Tek kız çocuğu olmam nedeniyle aile içinde hiç baskı yaşamadım. Babam CHP’liydi, annem okuma yazma bilmezdi ama çok ileri görüşlüydü. Beni kendi ayakları üzerinde duran bir insan olarak yetiştirdi. Abilerim de bana hiçbir zaman yasak koymadı. Ege’de, karma yapılı bir köyde büyüdüm; bu da özgür hissetmemi sağladı.
Politik fikirlerle ne zaman tanıştın?
Ortaokul yıllarında abilerim devrimci fikirlerle tanışmıştı. Evde sürekli tartışmalar olurdu. Onlar kitap okurdu, ben de okumaya başladım. Büyük ağabeyim Erdal üniversiteyi bitirdiği dönemde cezaevine girdi. 12 Eylül’ü o cezaevindeyken yaşadık.
Bu seni nasıl etkiledi?
Annem “Benim oğlum kötü bir şey yapmaz” demişti. Cezaevi görüşlerinde abimi yara bere içinde görmek çok etkileyiciydi. O yaşta cezaevi gerçeğini tam kavrayamasam da büyük bir haksızlık olduğunu hissediyordum. Edip Akbayram’ın Aldırma Gönül türküsü abimle özdeşleşti. Annemle sık sık birlikte dinler, ağlardık.
Bu yaşananlar devrimci olmana neden oldu mu?
Annem her zaman, bizi birbirimizden ayırmadan, her birimizin ihtiyaç duyduğu kadar kıyaslama yapmadan, karşılıksız sevdi. Ben annemin seviş tarzına hayrandım. Devrimci olmamın nedeni abilerim değil bence annemdir. Annemin insanlara olan sevgisi, yaşamdaki duruşu.
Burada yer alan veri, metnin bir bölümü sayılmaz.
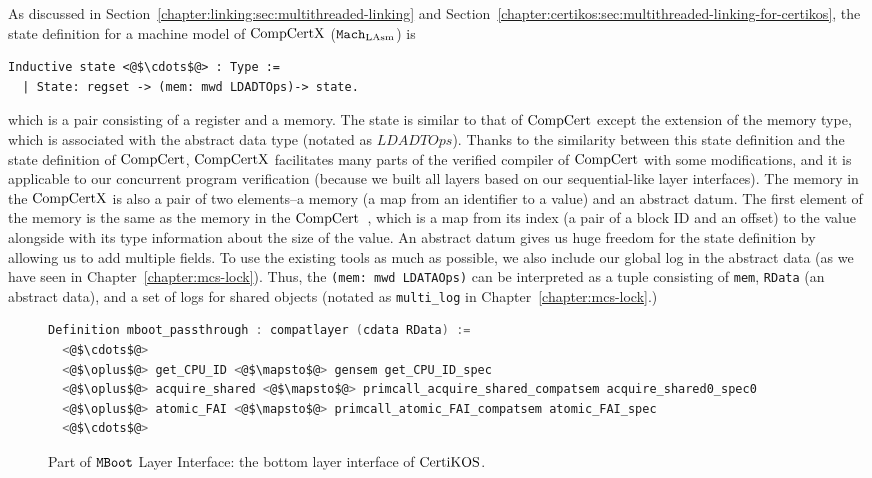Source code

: As discussed in Section~\ref{chapter:linking:sec:multithreaded-linking} and Section~\ref{chapter:certikos:sec:multithreaded-linking-for-certikos},
the state definition for a machine model of  $\mathrm{CompCertX}$ (${\mathrm{\texttt{Mach}}}_{\mathrm{LAsm}}$) is
\begin{lstlisting}
Inductive state <@$\cdots$@> : Type :=
  | State: regset -> (mem: mwd LDADTOps)-> state.
\end{lstlisting}
which is a pair consisting of  a register and a memory. 
The state is similar to that of $\mathrm{CompCert}$ except the extension of the memory type, which is associated with 
the abstract data type  (notated as $LDADTOps$).
Thanks to the similarity between this state definition and the state definition of $\mathrm{CompCert}$, 
$\mathrm{CompCertX}$ facilitates many parts of the verified compiler of $\mathrm{CompCert}$ with some modifications, 
and it is applicable to our concurrent program verification (because 
we built all layers based on our sequential-like layer interfaces).
The memory in the $\mathrm{CompCertX}$   is also a pair of two elements--a memory (a map from an identifier to a value) and an abstract datum. 
The first element of the memory is the same as the memory in the $\mathrm{CompCert}$~\cite{leroy08},
 which is a map from its index (a pair of a block ID and an offset) to the value alongside with its type information about the size of the value. 
An abstract datum gives us huge freedom for the state definition by allowing us to add multiple fields.
To use the existing tools as much as possible, 
we also include our global log in the abstract data (as we have seen in Chapter~\ref{chapter:mcs-lock}).
Thus, the \lstinline$(mem: mwd LDATAOps)$ can be interpreted as a tuple consisting of 
\lstinline$mem$, \lstinline$RData$ (an abstract data), and a set of logs for shared objects (notated as \lstinline$multi_log$ in
Chapter~\ref{chapter:mcs-lock}.)


\begin{figure}
\begin{lstlisting}[language=C]
Definition mboot_passthrough : compatlayer (cdata RData) :=
  <@$\cdots$@>
  <@$\oplus$@> get_CPU_ID <@$\mapsto$@> gensem get_CPU_ID_spec
  <@$\oplus$@> acquire_shared <@$\mapsto$@> primcall_acquire_shared_compatsem acquire_shared0_spec0
  <@$\oplus$@> atomic_FAI <@$\mapsto$@> primcall_atomic_FAI_compatsem atomic_FAI_spec
  <@$\cdots$@>
\end{lstlisting}
\caption{Part of ${\mathrm{\texttt{MBoot}}}$ Layer Interface: the bottom layer interface of $\mathrm{CertiKOS}$.}
\label{fig:chapter:certikos:bottom-layer-interface}
\end{figure}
Devrimcilik, bir bakış açısı sonuçta, bir yerden alınıp, bir yerden başlamaz. Doğa sevgisi, hayvan sevgisi, insan sevgisidir devrimci olan. Devrimcilik, toplumun yapısından koparılarak, kişinin tek başına olması değildir, olmamalıdır da.
12 Eylül dönemini nasıl yaşadın?
Öncelikle 12 Eylül'ü Türkiye'nin doğusunda yaşayan halklar gibi yaşamadık. Yani bizlerde de sokağa çıkma yasağı vardı ama evden eve kaçarak gidip gelirdik. Hatta askerlere nanik yapıp kaçardık. Tüm ülkenin üzerinde baskı vardı ama bizde baskının şiddeti azdı.
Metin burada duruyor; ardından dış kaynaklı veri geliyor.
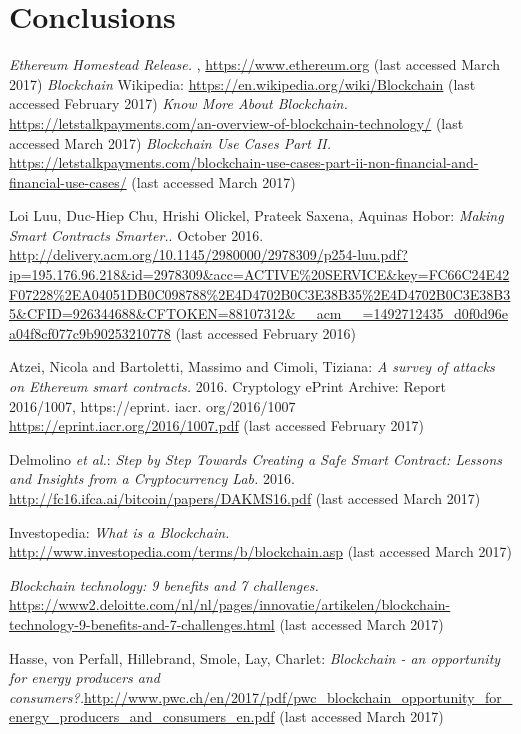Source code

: \section{Conclusions}




\begin{thebibliography}{99}
\emph{Ethereum Homestead Release.} , \url{https://www.ethereum.org} (last accessed March 2017)
\emph{Blockchain} Wikipedia: \url{https://en.wikipedia.org/wiki/Blockchain} (last accessed February 2017)
\emph{Know More About Blockchain.} \url{https://letstalkpayments.com/an-overview-of-blockchain-technology/} (last accessed March 2017)
\emph{Blockchain Use Cases Part II.} \url{https://letstalkpayments.com/blockchain-use-cases-part-ii-non-financial-and-financial-use-cases/} (last accessed March 2017)


Loi Luu, Duc-Hiep Chu, Hrishi Olickel, Prateek Saxena, Aquinas Hobor: \emph{Making Smart Contracts Smarter.}. October 2016. \url{http://delivery.acm.org/10.1145/2980000/2978309/p254-luu.pdf?ip=195.176.96.218&id=2978309&acc=ACTIVE\%20SERVICE&key=FC66C24E42F07228\%2EA04051DB0C098788\%2E4D4702B0C3E38B35\%2E4D4702B0C3E38B35&CFID=926344688&CFTOKEN=88107312&__acm__=1492712435_d0f0d96ea04f8cf077c9b90253210778} (last accessed February 2016)

Atzei, Nicola and Bartoletti, Massimo and Cimoli, Tiziana: \emph{A survey of attacks on Ethereum smart contracts.} 2016. Cryptology ePrint Archive: Report 2016/1007, https://eprint. iacr. org/2016/1007 \url{https://eprint.iacr.org/2016/1007.pdf} (last accessed February 2017)


Delmolino \textit{et al.}: \emph{Step by Step Towards Creating a Safe Smart Contract: Lessons and Insights from a Cryptocurrency Lab.} 2016.  \url{http://fc16.ifca.ai/bitcoin/papers/DAKMS16.pdf} (last accessed March 2017)




Investopedia: \emph{What is a Blockchain.} \url{http://www.investopedia.com/terms/b/blockchain.asp} (last accessed March 2017)

\emph{Blockchain technology: 9 benefits and 7 challenges.} \url{https://www2.deloitte.com/nl/nl/pages/innovatie/artikelen/blockchain-technology-9-benefits-and-7-challenges.html} (last accessed March 2017)

Hasse, von Perfall, Hillebrand, Smole, Lay, Charlet: \emph{Blockchain - an opportunity for energy producers and consumers?.}\url{http://www.pwc.ch/en/2017/pdf/pwc_blockchain_opportunity_for_energy_producers_and_consumers_en.pdf} (last accessed March 2017)


\end{thebibliography}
Yani hiç bir asker silah doğrultmadı bize. Evdeki durum içinde şöyle söyleyeyim, ortaokul bitmişti, abim cezaevindeydi. Sınıfta başarılıydım, okumayı istiyordum, annem de bunu hep söylemişti. Ancak durumları ortadaydı, yaşadıkları acı ve sıkıntıyı görüyordum. Bir çocukları içeride, cezaevindeyken, okumak istiyorum diyemedim. Abimin cezaevinde ihtiyaçları karşılanıyordu.
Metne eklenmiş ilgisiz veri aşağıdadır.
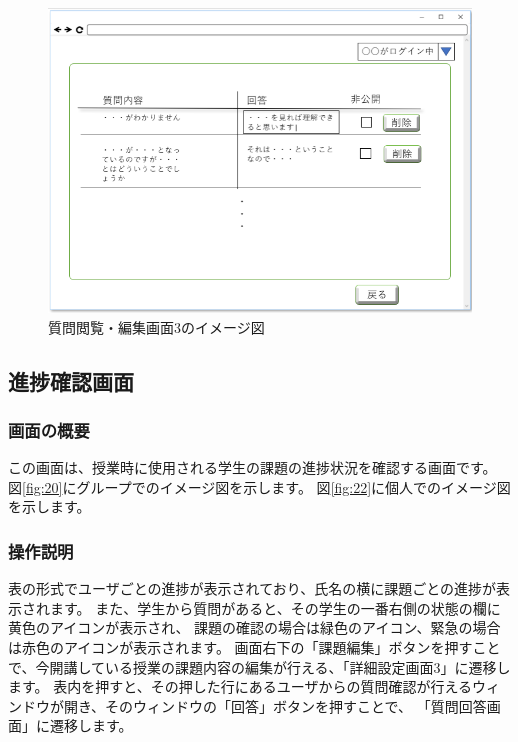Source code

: \begin{figure}[htbp]
\begin{minipage}{0.5\hsize}
 \end{minipage}
 \begin{minipage}{0.5\hsize}
  \begin{center}
   \includegraphics[width=1\linewidth,clip]{./img/000.png}
  \end{center}
 \end{minipage}
 \caption{質問閲覧・編集画面3のイメージ図}\label{fig:19}
\end{figure}

\newpage

\subsection{進捗確認画面}
\subsubsection{画面の概要}
この画面は、授業時に使用される学生の課題の進捗状況を確認する画面です。
図\ref{fig:20}にグループでのイメージ図を示します。
図\ref{fig:22}に個人でのイメージ図を示します。

\subsubsection{操作説明}
表の形式でユーザごとの進捗が表示されており、氏名の横に課題ごとの進捗が表示されます。%
また、学生から質問があると、その学生の一番右側の状態の欄に黄色のアイコンが表示され、
課題の確認の場合は緑色のアイコン、緊急の場合は赤色のアイコンが表示されます。
画面右下の「課題編集」ボタンを押すことで、今開講している授業の課題内容の編集が行える、「詳細設定画面3」に遷移します。
表内を押すと、その押した行にあるユーザからの質問確認が行えるウィンドウが開き、そのウィンドウの「回答」ボタンを押すことで、%
「質問回答画面」に遷移します。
Görüş ziyaretine gidip gelme, yol masrafları derken ağır bir yükümlülük tutuyordu. Bu koşullarda bir de okul masrafları eklenmesi zordu, beklemem gerekiyor diye düşündüm. Ama babam bana sürpriz yaptı. Okullar açılmıştı. Düz liseye bu yıl gönderemedim, en azından Akşam Sanat Okuluna yazdırayım diye düşünmüş. Kayıt için gittiğinde, müdüre hanımla konuşmuş.
Müdüre hanım da buranın lisesine kaydedelim o zaman diyerek beni meslek lisesine kaydetmiş. Meslek lisesi planladığım bir şey değildi ama çok sevinmiştim.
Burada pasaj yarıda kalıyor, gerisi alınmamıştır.